Data is always amazing. If we process them properly, we can obtain great insights. This repository contains my day-to-day activities and learnings of my Data Analytics and Machine Learning Journey. Before recording my experience, here are the skillsets I already possess with respect to Data Analytics and ML:
- Python
- Hadoop MapReduce (with both JAVA and Python)
- Working with Spark RDDs and PySpark
- Elastic MapReduce (AWS)
Learning Math behind algorithms is an essential part of learning Machine Learning.
I started reading Mathematics for Machine Learning book by Marc Peter Deisenroth, A. Aldo Faisal, and Cheng Soon Ong. In order to get a visual representation of the topics, I also watched the Essence of Linear Algebra Essential series by 3Blue1Brown (https://youtube.com/playlist?list=PLZHQObOWTQDPD3MizzM2xVFitgF8hE_ab).
As Albert Einstein had quoted, "If you can't explain it simply, you don't understand it well enough", so I have written an article explaining the topics that I have learned today in a simple manner.

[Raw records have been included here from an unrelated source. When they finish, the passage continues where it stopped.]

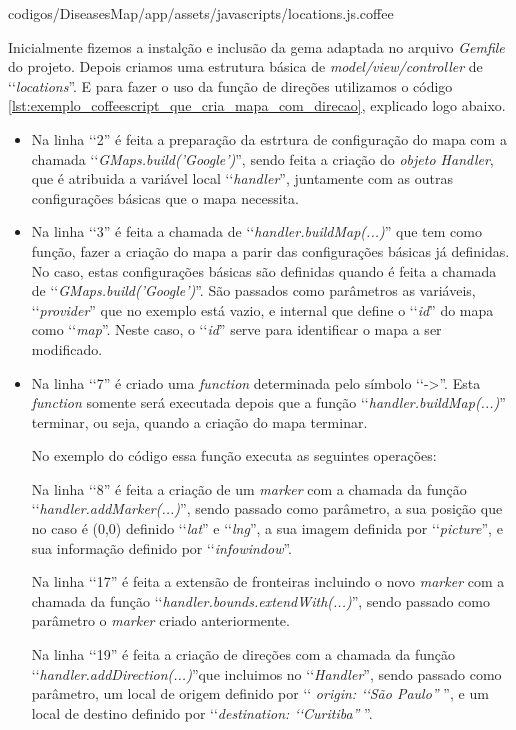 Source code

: 
{codigos/DiseasesMap/app/assets/javascripts/locations.js.coffee}

Inicialmente fizemos a instalção e inclusão da gema adaptada no arquivo \emph{Gemfile} do projeto. Depois 
criamos uma estrutura básica de \emph{model/view/controller} de ‘‘\emph{locations}''. E para fazer o uso
da função de direções utilizamos o código \ref{lst:exemplo_coffeescript_que_cria_mapa_com_direcao},
explicado logo abaixo.

\begin{itemize}

 \item Na linha ‘‘2'' é feita a preparação da estrtura de configuração do mapa com a chamada 
 ‘‘\emph{GMaps.build('Google')}'', sendo feita a criação do \emph{objeto Handler}, que é atribuida a 
 variável local ‘‘\emph{handler}'', juntamente com as outras configurações básicas que o mapa necessita.
 
 \item Na linha ‘‘3'' é feita a chamada de ‘‘\emph{handler.buildMap(...)}'' que tem como função, fazer a 
 criação do mapa a parir das configurações básicas já definidas. No caso, estas configurações básicas
 são definidas quando é feita a chamada de ‘‘\emph{GMaps.build('Google')}''. São passados como parâmetros
 as variáveis, ‘‘\emph{provider}'' que no exemplo está vazio, e internal que define o ‘‘\emph{id}'' do
 mapa como ‘‘\emph{map}''. Neste caso, o ‘‘\emph{id}'' serve para identificar o mapa a ser modificado.
 
 \item Na linha ‘‘7'' é criado uma \emph{function} determinada pelo símbolo ‘‘->''. Esta \emph{function}
 somente será executada depois que a função ‘‘\emph{handler.buildMap(...)}'' terminar, ou seja, quando a
 criação do mapa terminar.
 
 No exemplo do código essa função executa as seguintes operações:
 
  \subitem Na linha ‘‘8'' é feita a criação de um \emph{marker} com a chamada da função 
  ‘‘\emph{handler.addMarker(...)}'', sendo passado como parâmetro, a sua posição que no caso é (0,0) 
  definido ‘‘\emph{lat}'' e ‘‘\emph{lng}'', a sua imagem definida por ‘‘\emph{picture}'', e sua informação 
  definido por ‘‘\emph{infowindow}''.
 
  \subitem Na linha ‘‘17'' é feita a extensão de fronteiras incluindo o novo \emph{marker} com a chamada 
  da função ‘‘\emph{handler.bounds.extendWith(...)}'', sendo passado como parâmetro o \emph{marker} criado
  anteriormente.
 
  \subitem Na linha ‘‘19'' é feita a criação de direções com a chamada da função 
  ‘‘\emph{handler.addDirection(...)}''que incluimos no ‘‘\emph{Handler}'', sendo passado como parâmetro, um 
  local de origem definido por ‘‘\emph{ origin: ‘‘São Paulo''} '', e um local de destino definido por 
  ‘‘\emph{destination: ‘‘Curitiba''} ''.
 
\end{itemize}

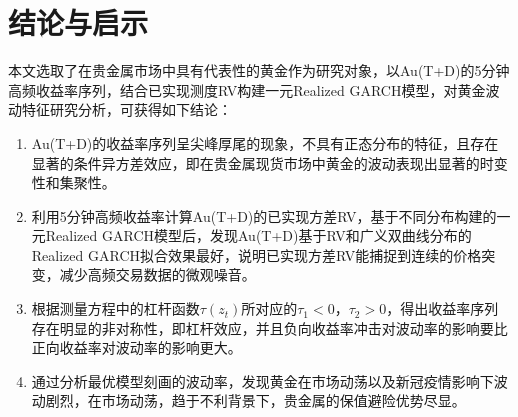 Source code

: \documentclass[UTF8,a4paper,12pt]{ctexart}  %
\begin{document}
\hypertarget{section-20}{%
\section{结论与启示}\label{section-20}}

本文选取了在贵金属市场中具有代表性的黄金作为研究对象，以Au(T+D)的5分钟高频收益率序列，结合已实现测度RV构建一元Realized GARCH模型，对黄金波动特征研究分析，可获得如下结论：

\begin{enumerate}
\def\labelenumi{\arabic{enumi}.}
\item
  Au(T+D)的收益率序列呈尖峰厚尾的现象，不具有正态分布的特征，且存在显著的条件异方差效应，即在贵金属现货市场中黄金的波动表现出显著的时变性和集聚性。
\item
  利用5分钟高频收益率计算Au(T+D)的已实现方差RV，基于不同分布构建的一元Realized
  GARCH模型后，发现Au(T+D)基于RV和广义双曲线分布的Realized GARCH拟合效果最好，说明已实现方差RV能捕捉到连续的价格突变，减少高频交易数据的微观噪音。
\item
  根据测量方程中的杠杆函数\(\tau(z_{t})\)所对应的\(\tau_1<0\)，\(\tau_2>0\)，得出收益率序列存在明显的非对称性，即杠杆效应，并且负向收益率冲击对波动率的影响要比正向收益率对波动率的影响更大。
\item
  通过分析最优模型刻画的波动率，发现黄金在市场动荡以及新冠疫情影响下波动剧烈，在市场动荡，趋于不利背景下，贵金属的保值避险优势尽显。
\end{enumerate}





\end{document}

Article Link: https://swaathi317.medium.com/math-for-machine-learning-part-1-582419c00932
Topics covered in the article:
- Scalars
- Vectors
- Basis vectors
- Span of vectors
- Linear Dependency
- Matrix
- Matrix multiplication
- Inverse of matrix
- Matrix Transpose
- Inner Products
I also enrolled myself into the Machine Learning course taught by Andrew NG (https://www.coursera.org/learn/machine-learning). I completed the first week's portions today. I also converted my learning notes into an article.
Article Link: https://swaathi317.medium.com/linear-regression-with-one-variable-b5f59f92ab22
Topics learned today and covered in the article:
- Univariate Linear Regression
- Cost/Loss function (with one variable)
- Gradient Descent (with one variable)
I enrolled in a Introduction to Big Data course(https://www.coursera.org/learn/big-data-introduction) today to learn more about addressing the questions of why we need big data and how a big data strategy is formed. I completed the course and I have also converted my personal notes from the course into a Medium article.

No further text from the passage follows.